Charley, parlando con lui, si concede un’introspezione a lungo rimandata, ne fa, per l’appunto, lo specchio nel quale riguardare le ferite che lo hanno segnato e che non ha mai mostrato a nessuno: il cammino intrapreso lo conduce alla piena rivelazione di se stesso, un percorso che costerà all’animale la vita e al ragazzo l’innocenza. E in questo viaggio formativo, quasi a sottintendere una sessualità ancora indecisa, Haigh, nel rispetto di tutti i topoi del road trip, ne omette uno, quello della tappa amorosa (altra differenza col romanzo, il che sottolinea una scelta precisa nel delineare il personaggio in sede di sceneggiatura).

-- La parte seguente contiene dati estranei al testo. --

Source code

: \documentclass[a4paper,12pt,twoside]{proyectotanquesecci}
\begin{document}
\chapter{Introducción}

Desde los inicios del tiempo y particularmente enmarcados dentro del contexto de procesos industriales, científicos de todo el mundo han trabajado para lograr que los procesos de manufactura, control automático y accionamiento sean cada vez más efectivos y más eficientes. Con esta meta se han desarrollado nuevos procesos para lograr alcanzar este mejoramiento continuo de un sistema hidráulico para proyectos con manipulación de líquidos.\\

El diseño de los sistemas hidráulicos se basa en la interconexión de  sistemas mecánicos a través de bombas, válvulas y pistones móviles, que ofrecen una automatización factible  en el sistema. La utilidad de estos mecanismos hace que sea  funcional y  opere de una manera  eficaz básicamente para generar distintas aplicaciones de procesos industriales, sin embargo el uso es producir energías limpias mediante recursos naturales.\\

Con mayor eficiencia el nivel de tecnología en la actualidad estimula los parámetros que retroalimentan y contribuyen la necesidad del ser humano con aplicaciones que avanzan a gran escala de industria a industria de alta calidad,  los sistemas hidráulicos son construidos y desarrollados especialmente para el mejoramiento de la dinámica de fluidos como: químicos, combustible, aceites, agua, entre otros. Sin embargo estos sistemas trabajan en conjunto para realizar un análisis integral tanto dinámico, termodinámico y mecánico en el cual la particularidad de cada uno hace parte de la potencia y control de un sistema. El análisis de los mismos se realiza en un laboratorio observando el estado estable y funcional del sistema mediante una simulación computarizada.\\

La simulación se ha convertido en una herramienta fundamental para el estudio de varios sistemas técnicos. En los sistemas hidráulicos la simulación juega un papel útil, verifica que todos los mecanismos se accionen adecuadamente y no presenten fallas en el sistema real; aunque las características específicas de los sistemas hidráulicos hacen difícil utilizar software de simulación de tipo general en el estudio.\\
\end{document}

Haigh dispiega mirabilmente questo percorso iniziatico, con un’armonia sconosciuta ai due film precedenti: la purezza (poi deturpata) del protagonista non suona mai teoremica, ma si esprime in maniera viva ed emozionante; la ricerca di un centro solido al quale agganciare la sua esistenza non si affida a soluzioni letterarie, ma poggia su azioni e dialogistica essenziali, efficaci; il modo in cui la narrazione dà conto dello sviluppo e della maturazione del carattere suona sempre aderente nei toni, mai precipitoso o incoerente. Ma, al di là della superlativa scrittura, è la messa in scena di Haigh a essere pienamente convincente: il cesellato gioco attoriale (tutti gli interpreti, ma Charlie Plummer è magnifico nel suo adolescente smozzicare le frasi - per chi avrà la fortuna di vederlo in originale -), il modo in cui la rappresentazione si concentra sul protagonista - ma aprendo l’osservazione ai contesti che questi attraversa e ai personaggi che incontra -, la cura del sonoro, l’esattezza della fotografia.